**ASSIGNED TASK**
Begin at the line below that contains "MarkupSafe==2.1.3" and write out every line from there to the end of the entries, exactly.

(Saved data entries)
§ §
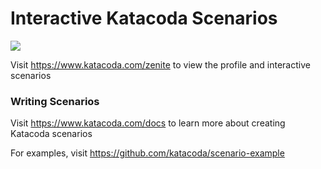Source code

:# Interactive Katacoda Scenarios

[![](http://shields.katacoda.com/katacoda/zenite/count.svg)](https://www.katacoda.com/zenite "Get your profile on Katacoda.com")

Visit https://www.katacoda.com/zenite to view the profile and interactive scenarios

### Writing Scenarios
Visit https://www.katacoda.com/docs to learn more about creating Katacoda scenarios

For examples, visit https://github.com/katacoda/scenario-example
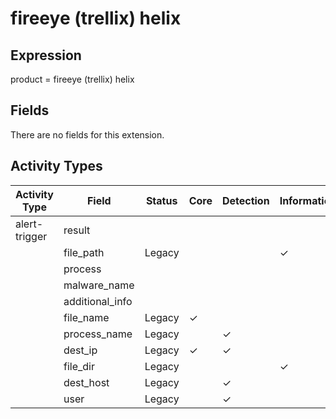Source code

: fireeye (trellix) helix
=======================

Expression
----------

product = fireeye (trellix) helix

Fields
------

There are no fields for this extension.

Activity Types
--------------

| Activity Type | Field           | Status | Core     | Detection | Informational |
| ------------- | --------------- | ------ | -------- | --------- | ------------- |
| alert-trigger | result          |        |          |           |               |
|               | file_path       | Legacy |          |           | &#10003;      |
|               | process         |        |          |           |               |
|               | malware_name    |        |          |           |               |
|               | additional_info |        |          |           |               |
|               | file_name       | Legacy | &#10003; |           |               |
|               | process_name    | Legacy |          | &#10003;  |               |
|               | dest_ip         | Legacy | &#10003; | &#10003;  |               |
|               | file_dir        | Legacy |          |           | &#10003;      |
|               | dest_host       | Legacy |          | &#10003;  |               |
|               | user            | Legacy |          | &#10003;  |               |

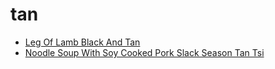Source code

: # tan

 * [Leg Of Lamb Black And Tan](index/l/leg-of-lamb-black-and-tan-235345.json)
 * [Noodle Soup With Soy Cooked Pork Slack Season Tan Tsi](index/n/noodle-soup-with-soy-cooked-pork-slack-season-tan-tsi-236022.json)
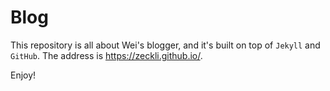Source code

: # Blog
This repository is all about Wei's blogger, and it's built on top of `Jekyll` and `GitHub`. The address is <a href="https://zeckli.github.io">https://zeckli.github.io/</a>.

Enjoy!
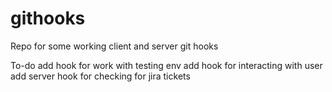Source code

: # githooks
Repo for some working client and server git hooks

To-do
add hook for work with testing env
add hook for interacting with user
add server hook for checking for jira tickets
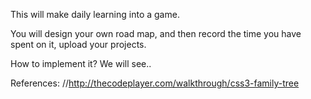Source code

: This will make daily learning into a game.

You will design your own road map, and then record the time you have spent on it, upload your projects. 


How to implement it? 
We will see..

References:
//http://thecodeplayer.com/walkthrough/css3-family-tree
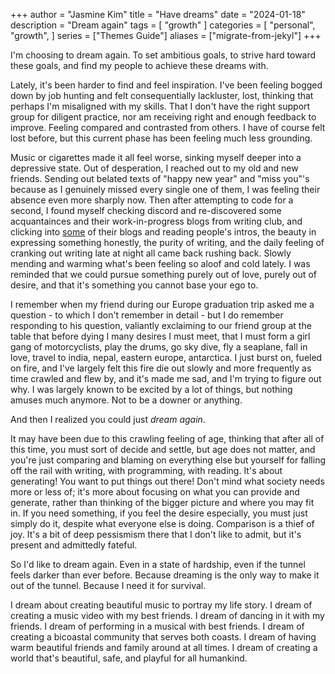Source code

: +++
author = "Jasmine Kim"
title = "Have dreams"
date = "2024-01-18"
description = "Dream again"
tags = [
  "growth"
]
categories = [
  "personal",
  "growth",
]
series = ["Themes Guide"]
aliases = ["migrate-from-jekyl"]
+++

I'm choosing to dream again. To set ambitious goals, to strive hard toward these goals, and find my people to achieve these dreams with.

Lately, it's been harder to find and feel inspiration. I've been feeling bogged down by job hunting and felt consequentially lackluster, lost, thinking that perhaps I'm misaligned with my skills. That I don't have the right support group for diligent practice, nor am receiving right and enough feedback to improve. Feeling compared and contrasted from others. I have of course felt lost before, but this current phase has been feeling much less grounding.

Music or cigarettes made it all feel worse, sinking myself deeper into a depressive state. Out of desperation, I reached out to my old and new friends. Sending out belated texts of "happy new year" and "miss you"'s because as I genuinely missed every single one of them, I was feeling their absence even more sharply now. Then after attempting to code for a second, I found myself checking discord and re-discovered some acquantainces and their work-in-progress blogs from writing club, and clicking into [some](https://davidbieber.com/snippets/2023-07-31-pursue-your-dreams/) of their blogs and reading people's intros, the beauty in expressing something honestly, the purity of writing, and the daily feeling of cranking out writing late at night all came back rushing back. Slowly mending and warming what's been feeling so aloof and cold lately. I was reminded that we could pursue something purely out of love, purely out of desire, and that it's something you cannot base your ego to.

I remember when my friend during our Europe graduation trip asked me a question - to which I don't remember in detail - but I do remember responding to his question, valiantly exclaiming to our friend group at the table that before dying I many desires I must meet, that I must form a girl gang of motorcyclists, play the drums, go sky dive, fly a seaplane, fall in love, travel to india, nepal, eastern europe, antarctica. I just burst on, fueled on fire, and I've largely felt this fire die out slowly and more frequently as time crawled and flew by, and it's made me sad, and I'm trying to figure out why. I was largely known to be excited by a lot of things, but nothing amuses much anymore. Not to be a downer or anything. 

And then I realized you could just *dream again*. 

It may have been due to this crawling feeling of age, thinking that after all of this time, you must sort of decide and settle, but age does not matter, and you're just comparing and blaming on everything else but yourself for falling off the rail with writing, with programming, with reading. It's about generating! You want to put things out there! Don't mind what society needs more or less of; it's more about focusing on what you can provide and generate, rather than thinking of the bigger picture and where you may fit in. If you need something, if you feel the desire especially, you must just simply do it, despite what everyone else is doing. Comparison is a thief of joy. It's a bit of deep pessismism there that I don't like to admit, but it's present and admittedly fateful.

So I'd like to dream again. Even in a state of hardship, even if the tunnel feels darker than ever before. Because dreaming is the only way to make it out of the tunnel. Because I need it for survival. 

I dream about creating beautiful music to portray my life story.
I dream of creating a music video with my best friends. 
I dream of dancing in it with my friends. 
I dream of performing in a musical with best friends. 
I dream of creating a bicoastal community that serves both coasts. 
I dream of having warm beautiful friends and family around at all times. 
I dream of creating a world that's beautiful, safe, and playful for all humankind. 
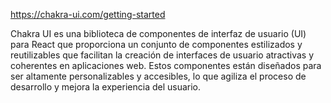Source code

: https://chakra-ui.com/getting-started

Chakra UI es una biblioteca de componentes de interfaz de usuario (UI) para React que proporciona un conjunto de componentes estilizados y reutilizables que facilitan la creación de interfaces de usuario atractivas y coherentes en aplicaciones web. Estos componentes están diseñados para ser altamente personalizables y accesibles, lo que agiliza el proceso de desarrollo y mejora la experiencia del usuario.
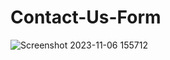 # Contact-Us-Form
![Screenshot 2023-11-06 155712](https://github.com/Debarjitmohanty/Contact-Us-Form/assets/91021174/76b91b0d-a7ca-40dc-a2a9-a4ae50686908)
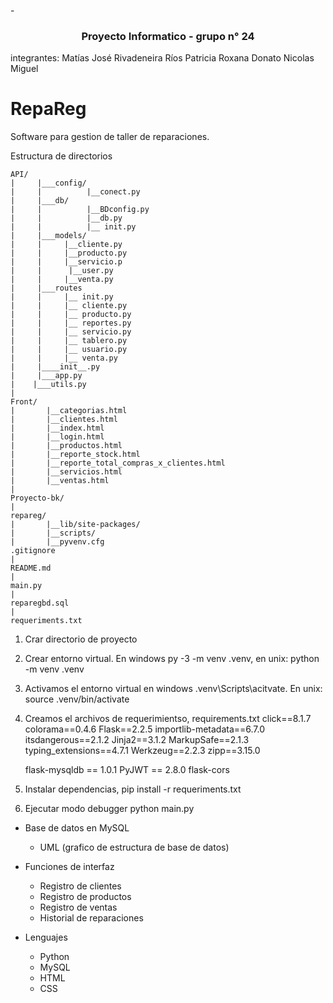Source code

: -<h3 align="center">Proyecto Informatico - grupo n° 24</h3>
integrantes:
Matías José Rivadeneira
Ríos Patricia Roxana
Donato Nicolas Miguel

# RepaReg
Software para gestion de taller de reparaciones.

Estructura de directorios

    
    API/
    |     |___config/
    |     |          |__conect.py 
    |     |___db/
    |     |          |__BDconfig.py
    |     |          |__db.py
    |     |          |__ init.py
    |     |___models/
    |     |     |__cliente.py
    |     |     |__producto.py
    |     |     |__servicio.p
    |     |      |__user.py
    |     |     |__venta.py
    |     |___routes
    |     |     |__ init.py
    |     |     |__ cliente.py
    |     |     |__ producto.py
    |     |     |__ reportes.py
    |     |     |__ servicio.py 
    |     |     |__ tablero.py
    |     |     |__ usuario.py
    |     |     |__ venta.py
    |     |____init__.py
    |     |___app.py
    |    |___utils.py
    | 
    Front/
    |       |__categorias.html
    |       |__clientes.html
    |       |__index.html
    |       |__login.html
    |       |__productos.html
    |       |__reporte_stock.html
    |       |__reporte_total_compras_x_clientes.html
    |       |__servicios.html
    |       |__ventas.html
    |
    Proyecto-bk/
    |
    repareg/
    |       |__lib/site-packages/
    |       |__scripts/
    |       |__pyvenv.cfg
    .gitignore
    |
    README.md
    |
    main.py
    |
    reparegbd.sql
    |
    requeriments.txt



1. Crar directorio de proyecto
2. Crear entorno virtual. En windows py -3 -m venv .venv, en unix: python -m venv .venv
3. Activamos el entorno virtual en windows .venv\Scripts\acitvate. En unix: source .venv/bin/activate
4. Creamos el archivos de requerimientso, requirements.txt
    click==8.1.7
    colorama==0.4.6
    Flask==2.2.5
    importlib-metadata==6.7.0
    itsdangerous==2.1.2
    Jinja2==3.1.2
    MarkupSafe==2.1.3
    typing_extensions==4.7.1
    Werkzeug==2.2.3
    zipp==3.15.0

    flask-mysqldb == 1.0.1
    PyJWT == 2.8.0
    flask-cors
5. Instalar dependencias, pip install  -r requeriments.txt
6. Ejecutar modo debugger python main.py

* Base de datos en MySQL
    
    - UML (grafico de estructura de base de datos)

* Funciones de interfaz

    - Registro de clientes
    - Registro de productos
    - Registro de ventas
    - Historial de reparaciones

* Lenguajes

    - Python
    - MySQL
    - HTML
    - CSS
§ §
**ANSWER TO THIS PROBLEM**
    MarkupSafe==2.1.3
    typing_extensions==4.7.1
    Werkzeug==2.2.3
    zipp==3.15.0

    flask-mysqldb == 1.0.1
    PyJWT == 2.8.0
    flask-cors
5. Instalar dependencias, pip install  -r requeriments.txt
6. Ejecutar modo debugger python main.py

* Base de datos en MySQL
    
    - UML (grafico de estructura de base de datos)

* Funciones de interfaz

    - Registro de clientes
    - Registro de productos
    - Registro de ventas
    - Historial de reparaciones

* Lenguajes

    - Python
    - MySQL
    - HTML
    - CSS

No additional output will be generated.